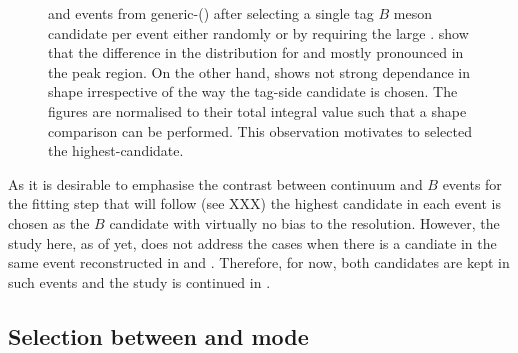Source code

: \begin{figure}[htbp!]
{    and \mbox{\epem\ra\qqbar} events from generic-\MC () after selecting a single tag $B$ meson candidate per event either randomly or by requiring the large \feiProb.
     show that the difference in the \Mbc distribution for \BptoXsgamma and \BztoXsgamma mostly pronounced in the peak region.
    On the other hand,  shows not strong dependance in shape irrespective of the way the tag-side candidate is chosen.
    The figures are normalised to their total integral value such that a shape comparison can be performed.
    This observation motivates to selected the highest-\feiProb candidate.
    }    
\end{figure}

As it is desirable to emphasise the contrast between continuum and $B$ events for the fitting step that will follow (see XXX)
the highest \feiProb candidate in each event is chosen as the $B$ candidate with virtually no bias to the resolution.
However, the study here, as of yet, does not address the cases when there is a candiate in the same event reconstructed in \feiBp and \feiBz.
Therefore, for now, both candidates are kept in such events and the study is continued in .

\subsection{Selection between \texorpdfstring{\feiBp}{feiB+} and \texorpdfstring{\feiBz}{feiB0} mode}\label{sec:select_best_candidate}

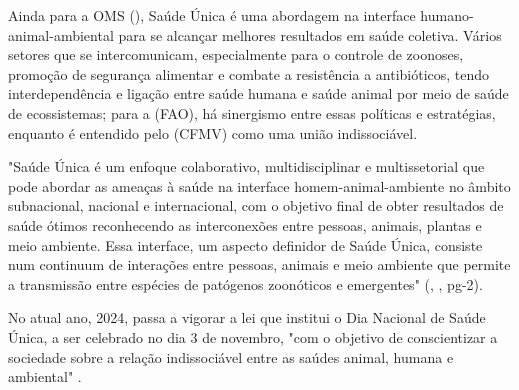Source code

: 
\indent Ainda para a \acrshort{OMS} (\citeyear{OMS2024S1}), Saúde Única é uma abordagem na interface humano-animal-ambiental para se alcançar melhores resultados em saúde coletiva. Vários setores que se intercomunicam, especialmente para o controle de zoonoses, promoção de segurança alimentar e combate a resistência a antibióticos, tendo interdependência e ligação entre saúde humana e saúde animal por meio de saúde de ecossistemas; para a  (\acrshort{FAO}), há sinergismo entre essas políticas e estratégias, enquanto é entendido pelo  (\acrshort{CFMV}) como uma união indissociável.

\begin{citacao}
"Saúde Única é um enfoque colaborativo, multidisciplinar e multissetorial que pode abordar as ameaças à saúde na interface homem-animal-ambiente no âmbito subnacional, nacional e internacional, com o objetivo final de obter resultados de saúde ótimos reconhecendo as interconexões entre pessoas, animais, plantas e meio ambiente. Essa  interface, um aspecto definidor de Saúde Única, consiste num continuum de interações entre pessoas, animais e meio ambiente que permite a transmissão entre espécies de patógenos zoonóticos e emergentes" (\citeauthor{S1_OPAS_OMS}, \citeyear{S1_OPAS_OMS}, pg-2).
\end{citacao}


\indent No atual ano, 2024, passa a vigorar a lei que institui o Dia Nacional de Saúde Única, a ser celebrado no dia 3 de novembro, "com o objetivo de conscientizar a sociedade sobre a relação indissociável entre as saúdes animal, humana e ambiental" \cite{BRASIL2024LeiS1}.

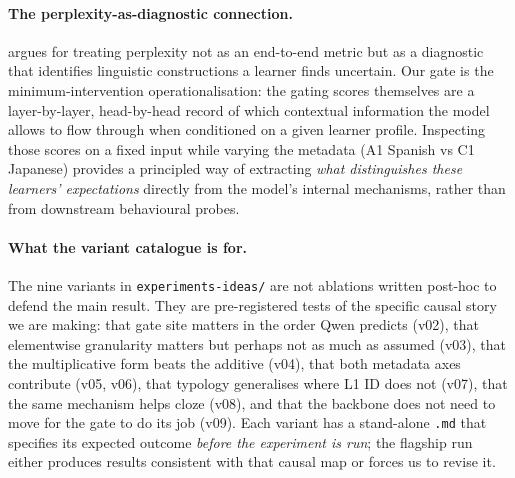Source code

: \paragraph{The perplexity-as-diagnostic connection.}
\citet{stearns2025nwpaleval} argues for treating perplexity not as an
end-to-end metric but as a diagnostic that identifies linguistic
constructions a learner finds uncertain. Our gate is the
minimum-intervention operationalisation: the gating scores themselves
are a layer-by-layer, head-by-head record of which contextual
information the model allows to flow through when conditioned on a
given learner profile. Inspecting those scores on a fixed input while
varying the metadata (A1 Spanish vs C1 Japanese) provides a principled
way of extracting \emph{what distinguishes these learners' expectations}
directly from the model's internal mechanisms, rather than from
downstream behavioural probes.

\paragraph{What the variant catalogue is for.}
The nine variants in \texttt{experiments-ideas/} are not ablations
written post-hoc to defend the main result. They are pre-registered
tests of the specific causal story we are making: that gate site
matters in the order Qwen predicts (v02), that elementwise granularity
matters but perhaps not as much as assumed (v03), that the
multiplicative form beats the additive (v04), that both metadata axes
contribute (v05, v06), that typology generalises where L1 ID does not
(v07), that the same mechanism helps cloze (v08), and that the
backbone does not need to move for the gate to do its job (v09). Each
variant has a stand-alone \texttt{.md} that specifies its expected
outcome \emph{before the experiment is run}; the flagship run either
produces results consistent with that causal map or forces us to
revise it.
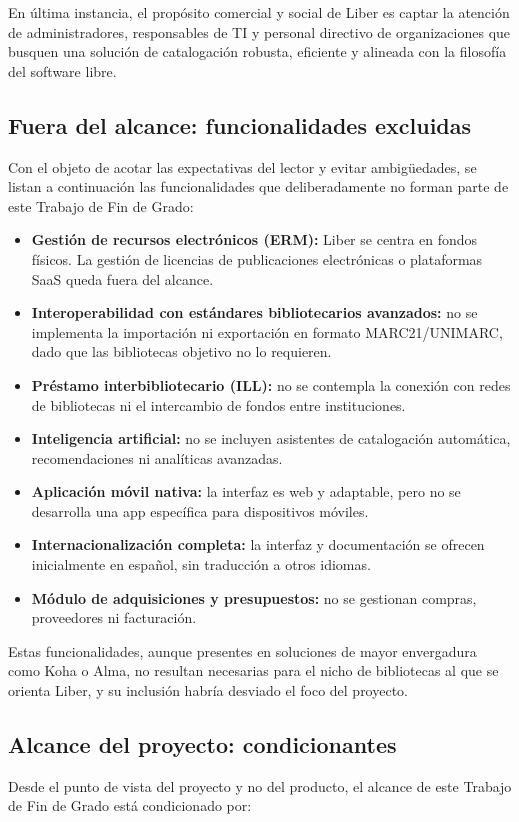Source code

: En última instancia, el propósito comercial y social de Liber es captar la 
atención de administradores, responsables de TI y personal directivo de 
organizaciones que busquen una solución de catalogación robusta, 
eficiente y alineada con la filosofía del software libre.

\subsection{Fuera del alcance: funcionalidades excluidas}
Con el objeto de acotar las expectativas del lector y evitar ambigüedades, 
se listan a continuación las funcionalidades que deliberadamente no forman 
parte de este Trabajo de Fin de Grado:

\begin{itemize}
	\item \textbf{Gestión de recursos electrónicos (ERM):} Liber se centra en 
	fondos físicos. La gestión de licencias de publicaciones electrónicas o 
	plataformas SaaS queda fuera del alcance.
	\item \textbf{Interoperabilidad con estándares bibliotecarios avanzados:} no 
	se implementa la importación ni exportación en formato MARC21/UNIMARC, dado 
	que las bibliotecas objetivo no lo requieren.
	\item \textbf{Préstamo interbibliotecario (ILL):} no se contempla la conexión 
	con redes de bibliotecas ni el intercambio de fondos entre instituciones.
	\item \textbf{Inteligencia artificial:} no se incluyen asistentes de 
	catalogación automática, recomendaciones ni analíticas avanzadas.
	\item \textbf{Aplicación móvil nativa:} la interfaz es web y adaptable, pero 
	no se desarrolla una app específica para dispositivos móviles.
	\item \textbf{Internacionalización completa:} la interfaz y documentación se ofrecen
	inicialmente en español, sin traducción a otros idiomas.
	\item \textbf{Módulo de adquisiciones y presupuestos:} no se gestionan 
	compras, proveedores ni facturación.
\end{itemize}

Estas funcionalidades, aunque presentes en soluciones de mayor envergadura 
como Koha o Alma, no resultan necesarias para el nicho de bibliotecas al que 
se orienta Liber, y su inclusión habría desviado el foco del proyecto.

\subsection{Alcance del proyecto: condicionantes}
Desde el punto de vista del proyecto y no del producto, el alcance de este 
Trabajo de Fin de Grado está condicionado por:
========
What the exercise asks ▸
Return only the lines of the records in which the string "como" appears.

Task solution ▸
\indent Ainda para a \acrshort{OMS} (\citeyear{OMS2024S1}), Saúde Única é uma abordagem na interface humano-animal-ambiental para se alcançar melhores resultados em saúde coletiva. Vários setores que se intercomunicam, especialmente para o controle de zoonoses, promoção de segurança alimentar e combate a resistência a antibióticos, tendo interdependência e ligação entre saúde humana e saúde animal por meio de saúde de ecossistemas; para a  (\acrshort{FAO}), há sinergismo entre essas políticas e estratégias, enquanto é entendido pelo  (\acrshort{CFMV}) como uma união indissociável.
como Koha o Alma, no resultan necesarias para el nicho de bibliotecas al que 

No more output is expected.